Week beginning July 30th - Year 3 to Year 6
Place each of the numbers 1 to 5 in the V shape below so that the two arms of the V have the same total.
How many different possibilities are there?
What do you notice about all the solutions you find?
Can you explain what you see?
Can you convince someone that you have all the solutions?
What happens if we use the numbers from 2 to 6? From 12 to 16? From 37 to 41? From 103 to 107?
What can you discover about a V that has arms of length 4 using the numbers 1−7?

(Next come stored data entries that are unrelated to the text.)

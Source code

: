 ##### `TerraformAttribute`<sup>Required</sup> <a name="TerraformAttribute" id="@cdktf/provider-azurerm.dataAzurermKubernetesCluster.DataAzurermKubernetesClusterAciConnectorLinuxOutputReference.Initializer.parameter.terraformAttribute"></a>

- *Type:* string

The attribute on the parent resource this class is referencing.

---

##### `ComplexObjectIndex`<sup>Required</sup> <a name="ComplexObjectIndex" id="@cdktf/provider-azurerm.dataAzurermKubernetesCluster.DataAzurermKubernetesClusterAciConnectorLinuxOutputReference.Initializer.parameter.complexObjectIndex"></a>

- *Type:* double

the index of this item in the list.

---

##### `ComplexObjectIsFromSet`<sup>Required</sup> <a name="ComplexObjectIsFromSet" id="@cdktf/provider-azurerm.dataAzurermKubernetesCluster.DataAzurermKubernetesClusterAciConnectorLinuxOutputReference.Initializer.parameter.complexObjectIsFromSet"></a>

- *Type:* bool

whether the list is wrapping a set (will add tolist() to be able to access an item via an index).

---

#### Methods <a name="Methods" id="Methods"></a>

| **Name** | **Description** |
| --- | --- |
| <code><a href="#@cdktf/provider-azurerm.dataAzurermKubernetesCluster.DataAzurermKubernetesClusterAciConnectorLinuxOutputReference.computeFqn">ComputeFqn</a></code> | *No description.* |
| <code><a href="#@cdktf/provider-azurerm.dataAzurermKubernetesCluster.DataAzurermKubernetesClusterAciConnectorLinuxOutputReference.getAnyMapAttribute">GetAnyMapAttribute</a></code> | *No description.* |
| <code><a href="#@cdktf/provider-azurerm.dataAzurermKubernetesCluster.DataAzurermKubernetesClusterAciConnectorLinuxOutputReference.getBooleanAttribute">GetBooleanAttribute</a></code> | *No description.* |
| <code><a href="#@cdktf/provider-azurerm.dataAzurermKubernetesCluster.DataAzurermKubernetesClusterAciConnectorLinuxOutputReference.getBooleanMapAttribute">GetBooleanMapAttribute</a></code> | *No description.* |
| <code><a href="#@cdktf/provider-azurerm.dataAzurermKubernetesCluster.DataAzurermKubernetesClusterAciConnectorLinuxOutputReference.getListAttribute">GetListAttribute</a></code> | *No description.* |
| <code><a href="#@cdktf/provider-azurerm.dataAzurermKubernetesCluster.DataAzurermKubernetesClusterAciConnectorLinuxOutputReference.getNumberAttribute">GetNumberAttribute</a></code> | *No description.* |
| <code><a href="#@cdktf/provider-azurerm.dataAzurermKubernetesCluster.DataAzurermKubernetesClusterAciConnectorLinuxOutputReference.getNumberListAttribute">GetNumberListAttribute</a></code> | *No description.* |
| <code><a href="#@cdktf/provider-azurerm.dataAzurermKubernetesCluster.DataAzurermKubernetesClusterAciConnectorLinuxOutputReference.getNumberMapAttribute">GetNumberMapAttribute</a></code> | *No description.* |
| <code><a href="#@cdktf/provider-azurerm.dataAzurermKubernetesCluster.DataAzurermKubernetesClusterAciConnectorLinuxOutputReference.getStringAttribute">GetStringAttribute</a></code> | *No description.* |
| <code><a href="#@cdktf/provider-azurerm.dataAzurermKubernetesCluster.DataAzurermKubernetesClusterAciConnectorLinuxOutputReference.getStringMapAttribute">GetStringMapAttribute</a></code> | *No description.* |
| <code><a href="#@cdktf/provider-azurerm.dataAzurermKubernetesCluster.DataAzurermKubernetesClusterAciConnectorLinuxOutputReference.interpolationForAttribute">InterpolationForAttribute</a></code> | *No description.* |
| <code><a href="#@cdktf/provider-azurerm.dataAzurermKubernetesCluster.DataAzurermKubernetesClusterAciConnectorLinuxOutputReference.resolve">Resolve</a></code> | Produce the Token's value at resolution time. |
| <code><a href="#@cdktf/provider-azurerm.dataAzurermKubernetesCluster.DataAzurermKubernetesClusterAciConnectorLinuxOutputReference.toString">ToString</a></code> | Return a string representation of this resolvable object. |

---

If we have the numbers 1, 2, 3, 4 and 5, and our goal is to arrange all 5 numbers in a way such that the 2 'arms' have the same total. If we get the total of all the given numbers, we get 15. In the middle, we must have an odd number, because if we have an even, say 2, 15-2=13 and 13 is not divisible among the other 2 circles of arms. If we pick 1 as the middle, then each side is required to have a total of 7 on the other 2 circles. For 3, we need a total of 6 on the 2 circles, and for 5, we need a total of 5 on the other 2 circles.
We have 24 different permutations. Here is the formula:
Slot 1: 4 possibilities
Slot 2: 1 possibility
Slot 3: 2 possibilities
Slot 4: 1 possibility
Middle number: 3 possibilities (3 odd numbers between 1 to 5, inclusive)
So 3*(4*1*2*1) = 24.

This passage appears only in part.